Saved data entries
***
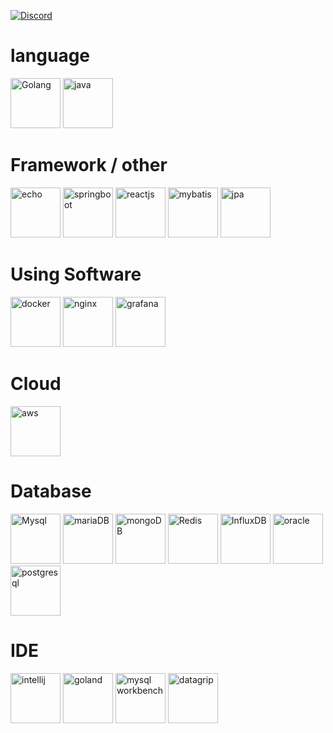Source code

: 
[![Discord](https://discord.c99.nl/widget/theme-4/368620104365244418.png)](http://discord.com/users/368620104365244418)
# language
<img src="https://cdn.icon-icons.com/icons2/2699/PNG/512/golang_official_logo_icon_169092.png" alt="Golang" height="80"> <img src="https://cdn.icon-icons.com/icons2/2699/PNG/512/java_src_logo_icon_170556.png" alt="java" height="80">


# Framework / other
<img src="https://cdn.labstack.com/images/echo-logo.svg"
 alt="echo" height="80"> <img src="https://img.icons8.com/color/256/spring-logo.png" alt="springboot" height="80"> <img src="https://cdn.icon-icons.com/icons2/2415/PNG/512/react_original_wordmark_logo_icon_146375.png" alt="reactjs" height="80"> <img src="https://img.icons8.com/ios/512/mybatis.png" alt="mybatis" height="80"> <img src="https://velog.velcdn.com/images/ililil9482/post/ba0b3945-28a6-4a95-a749-a79a1d3e24ba/image.png" alt="jpa" height="80">



# Using Software
<img src="https://cdn.icon-icons.com/icons2/2415/PNG/512/docker_original_wordmark_logo_icon_146557.png" alt="docker" height="80"> <img src="https://cdn.icon-icons.com/icons2/2415/PNG/512/nginx_original_logo_icon_146413.png" alt="nginx" height="80"> <img src="https://img.icons8.com/color/256/grafana.png" alt="grafana" height="80"> 

# Cloud
<img src="https://img.icons8.com/color/512/amazon-web-services.png" alt="aws" height="80">

# Database
<img src="https://cdn.icon-icons.com/icons2/2415/PNG/512/mysql_original_wordmark_logo_icon_146417.png" alt="Mysql" height="80"> <img src="https://cdn.icon-icons.com/icons2/2699/PNG/512/mariadb_logo_icon_168996.png" alt="mariaDB" height="80"> <img src="https://cdn.icon-icons.com/icons2/2415/PNG/512/mongodb_original_wordmark_logo_icon_146425.png" alt="mongoDB" height="80"> <img src="https://cdn.icon-icons.com/icons2/2415/PNG/512/redis_original_wordmark_logo_icon_146369.png" alt="Redis" height="80"> <img src="https://upload.wikimedia.org/wikipedia/commons/thumb/c/c6/Influxdb_logo.svg/2560px-Influxdb_logo.svg.png" alt="InfluxDB" height="80"> <img src="https://img.icons8.com/color/512/oracle-logo.png" alt="oracle" height="80"> <img src="https://cdn.iconscout.com/icon/free/png-128/postgresql-11-1175122.png" alt="postgresql" height="80"> 


# IDE 
<img src="https://cdn.icon-icons.com/icons2/1381/PNG/512/intellij_93550.png" alt="intellij" height="80"> <img src="https://cdn.icon-icons.com/icons2/1381/PNG/512/goland_93948.png" alt="goland" height="80"> <img src="https://miro.medium.com/max/256/0*vxsZyZXf_IEC0YmE" alt="mysql workbench" height="80"> <img src="https://resources.jetbrains.com/storage/products/datagrip/img/meta/datagrip_logo_300x300.png" alt="datagrip" height="80"> 
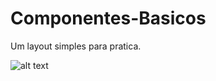 # Componentes-Basicos
Um layout simples para pratica.


![alt text](https://www.google.com/url?sa=i&url=https%3A%2F%2Fjornaldocarro.estadao.com.br%2Ftag%2Fjornal-do-caror%2F&psig=AOvVaw3a87-VS7BzfWxXgRh9AHAS&ust=1628866253902000&source=images&cd=vfe&ved=0CAoQjRxqFwoTCNjkrObdq_ICFQAAAAAdAAAAABAD)
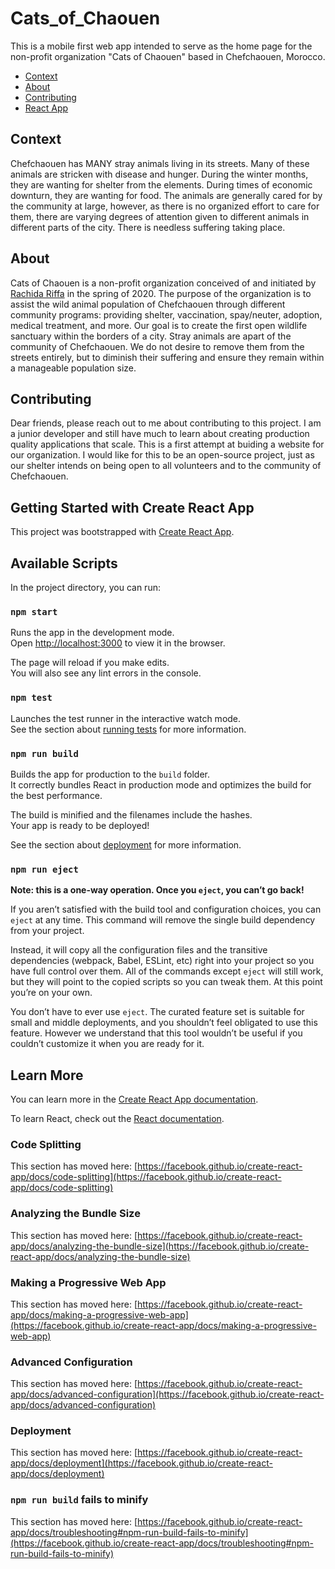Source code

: # Cats_of_Chaouen

This is a mobile first web app intended to serve as the home page for the non-profit organization "Cats of Chaouen" based in Chefchaouen, Morocco.

* [Context](#context)
* [About](#about)
* [Contributing](#contributing)
* [React App](#getting-started-with-create-react-app)

## Context

Chefchaouen has MANY stray animals living in its streets. Many of these animals are stricken with disease and hunger. During the winter months, they are wanting for shelter from the elements. During times of economic downturn, they are wanting for food. The animals are generally cared for by the community at large, however, as there is no organized effort to care for them, there are varying degrees of attention given to different animals in different parts of the city. There is needless suffering taking place. 

## About

Cats of Chaouen is a non-profit organization conceived of and initiated by [Rachida Riffa](https://www.facebook.com/rachida.sobhi.1) in the spring of 2020. The purpose of the organization is to assist the wild animal population of Chefchaouen through different community programs: providing shelter, vaccination, spay/neuter, adoption, medical treatment, and more. Our goal is to create the first open wildlife sanctuary within the borders of a city. Stray animals are apart of the community of Chefchaouen. We do not desire to remove them from the streets entirely, but to diminish their suffering and ensure they remain within a manageable population size.

## Contributing

Dear friends, please reach out to me about contributing to this project. I am a junior developer and still have much to learn about creating production quality applications that scale. This is a first attempt at buiding a website for our organization. I would like for this to be an open-source project, just as our shelter intends on being open to all volunteers and to the community of Chefchaouen.


## Getting Started with Create React App

This project was bootstrapped with [Create React App](https://github.com/facebook/create-react-app).

## Available Scripts

In the project directory, you can run:

### `npm start`

Runs the app in the development mode.\
Open [http://localhost:3000](http://localhost:3000) to view it in the browser.

The page will reload if you make edits.\
You will also see any lint errors in the console.

### `npm test`

Launches the test runner in the interactive watch mode.\
See the section about [running tests](https://facebook.github.io/create-react-app/docs/running-tests) for more information.

### `npm run build`

Builds the app for production to the `build` folder.\
It correctly bundles React in production mode and optimizes the build for the best performance.

The build is minified and the filenames include the hashes.\
Your app is ready to be deployed!

See the section about [deployment](https://facebook.github.io/create-react-app/docs/deployment) for more information.

### `npm run eject`

**Note: this is a one-way operation. Once you `eject`, you can’t go back!**

If you aren’t satisfied with the build tool and configuration choices, you can `eject` at any time. This command will remove the single build dependency from your project.

Instead, it will copy all the configuration files and the transitive dependencies (webpack, Babel, ESLint, etc) right into your project so you have full control over them. All of the commands except `eject` will still work, but they will point to the copied scripts so you can tweak them. At this point you’re on your own.

You don’t have to ever use `eject`. The curated feature set is suitable for small and middle deployments, and you shouldn’t feel obligated to use this feature. However we understand that this tool wouldn’t be useful if you couldn’t customize it when you are ready for it.

## Learn More

You can learn more in the [Create React App documentation](https://facebook.github.io/create-react-app/docs/getting-started).

To learn React, check out the [React documentation](https://reactjs.org/).

### Code Splitting

This section has moved here: [https://facebook.github.io/create-react-app/docs/code-splitting](https://facebook.github.io/create-react-app/docs/code-splitting)

### Analyzing the Bundle Size

This section has moved here: [https://facebook.github.io/create-react-app/docs/analyzing-the-bundle-size](https://facebook.github.io/create-react-app/docs/analyzing-the-bundle-size)

### Making a Progressive Web App

This section has moved here: [https://facebook.github.io/create-react-app/docs/making-a-progressive-web-app](https://facebook.github.io/create-react-app/docs/making-a-progressive-web-app)

### Advanced Configuration

This section has moved here: [https://facebook.github.io/create-react-app/docs/advanced-configuration](https://facebook.github.io/create-react-app/docs/advanced-configuration)

### Deployment

This section has moved here: [https://facebook.github.io/create-react-app/docs/deployment](https://facebook.github.io/create-react-app/docs/deployment)

### `npm run build` fails to minify

This section has moved here: [https://facebook.github.io/create-react-app/docs/troubleshooting#npm-run-build-fails-to-minify](https://facebook.github.io/create-react-app/docs/troubleshooting#npm-run-build-fails-to-minify)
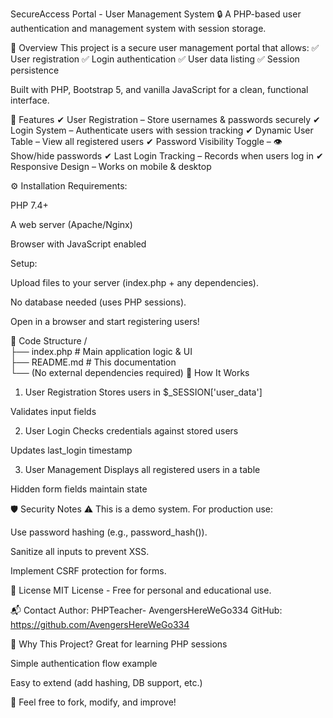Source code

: SecureAccess Portal - User Management System
🔒 A PHP-based user authentication and management system with session storage.

📌 Overview
This project is a secure user management portal that allows:
✅ User registration
✅ Login authentication
✅ User data listing
✅ Session persistence

Built with PHP, Bootstrap 5, and vanilla JavaScript for a clean, functional interface.

🚀 Features
✔ User Registration – Store usernames & passwords securely
✔ Login System – Authenticate users with session tracking
✔ Dynamic User Table – View all registered users
✔ Password Visibility Toggle – 👁️ Show/hide passwords
✔ Last Login Tracking – Records when users log in
✔ Responsive Design – Works on mobile & desktop

⚙️ Installation
Requirements:

PHP 7.4+

A web server (Apache/Nginx)

Browser with JavaScript enabled

Setup:

Upload files to your server (index.php + any dependencies).

No database needed (uses PHP sessions).

Open in a browser and start registering users!

📂 Code Structure
/  
├── index.php           # Main application logic & UI  
├── README.md           # This documentation  
└── (No external dependencies required)
🔧 How It Works
1. User Registration
Stores users in $_SESSION['user_data']

Validates input fields

2. User Login
Checks credentials against stored users

Updates last_login timestamp

3. User Management
Displays all registered users in a table

Hidden form fields maintain state

🛡️ Security Notes
⚠ This is a demo system. For production use:

Use password hashing (e.g., password_hash()).

Sanitize all inputs to prevent XSS.

Implement CSRF protection for forms.

📜 License
MIT License - Free for personal and educational use.

📬 Contact
Author: PHPTeacher- AvengersHereWeGo334
GitHub: https://github.com/AvengersHereWeGo334

🎯 Why This Project?
Great for learning PHP sessions

Simple authentication flow example

Easy to extend (add hashing, DB support, etc.)

🚀 Feel free to fork, modify, and improve!
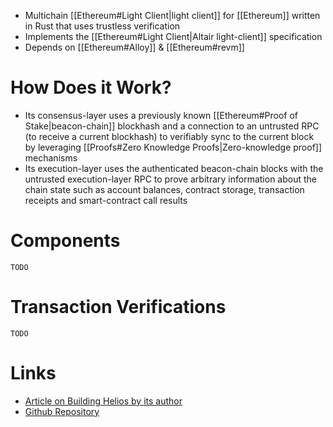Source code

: 
- Multichain [[Ethereum#Light Client|light client]] for [[Ethereum]] written in Rust that uses trustless verification
- Implements the [[Ethereum#Light Client|Altair light-client]] specification
- Depends on [[Ethereum#Alloy]] & [[Ethereum#revm]]

# How Does it Work?
- Its consensus-layer uses a previously known [[Ethereum#Proof of Stake|beacon-chain]] blockhash and a connection to an untrusted RPC (to receive a current blockhash) to verifiably sync to the current block by leveraging [[Proofs#Zero Knowledge Proofs|Zero-knowledge proof]] mechanisms
- Its execution-layer uses the authenticated beacon-chain blocks with the untrusted execution-layer RPC to prove arbitrary information about the chain state such as account balances, contract storage, transaction receipts and smart-contract call results

# Components
`TODO`

# Transaction Verifications
`TODO`

# Links
+ [Article on Building Helios by its author](https://a16zcrypto.com/posts/article/building-helios-ethereum-light-client/)
+ [Github Repository](https://github.com/a16z/helios)
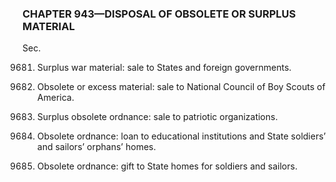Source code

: ### **CHAPTER 943—DISPOSAL OF OBSOLETE OR SURPLUS MATERIAL** ###

Sec.

9681. Surplus war material: sale to States and foreign governments.

9682. Obsolete or excess material: sale to National Council of Boy Scouts of America.

9684. Surplus obsolete ordnance: sale to patriotic organizations.

9685. Obsolete ordnance: loan to educational institutions and State soldiers’ and sailors’ orphans’ homes.

9686. Obsolete ordnance: gift to State homes for soldiers and sailors.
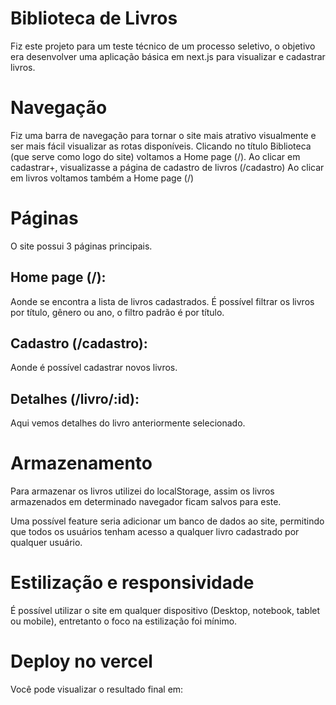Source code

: # Biblioteca de Livros

Fiz este projeto para um teste técnico de um processo seletivo, o objetivo era desenvolver uma aplicação básica em next.js para visualizar e cadastrar livros.

# Navegação

Fiz uma barra de navegação para tornar o site mais atrativo visualmente e ser mais fácil visualizar as rotas disponíveis. Clicando no título Biblioteca (que serve como logo do site) voltamos a Home page (/).
Ao clicar em cadastrar+, visualizasse a página de cadastro de livros (/cadastro)
Ao clicar em livros voltamos também a Home page (/)

# Páginas

O site possui 3 páginas principais.

## Home page (/): 

Aonde se encontra a lista de livros cadastrados. É possível filtrar os livros por título, gênero ou ano, o filtro padrão é por título.

## Cadastro (/cadastro): 

Aonde é possível cadastrar novos livros.

## Detalhes (/livro/:id): 

Aqui vemos detalhes do livro anteriormente selecionado.

# Armazenamento

Para armazenar os livros utilizei do localStorage, assim os livros armazenados em determinado navegador ficam salvos para este. 

Uma possível feature seria adicionar um banco de dados ao site, permitindo que todos os usuários tenham acesso a qualquer livro cadastrado por qualquer usuário.

# Estilização e responsividade

É possível utilizar o site em qualquer dispositivo (Desktop, notebook, tablet ou mobile), entretanto o foco na estilização foi mínimo.

# Deploy no vercel

Você pode visualizar o resultado final em:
***
◆ **The task**
Look over the data above and show each line that contains "ready".

◆ **Written solution**
Your app is ready to be deployed!
You don’t have to ever use `eject`. The curated feature set is suitable for small and middle deployments, and you shouldn’t feel obligated to use this feature. However we understand that this tool wouldn’t be useful if you couldn’t customize it when you are ready for it.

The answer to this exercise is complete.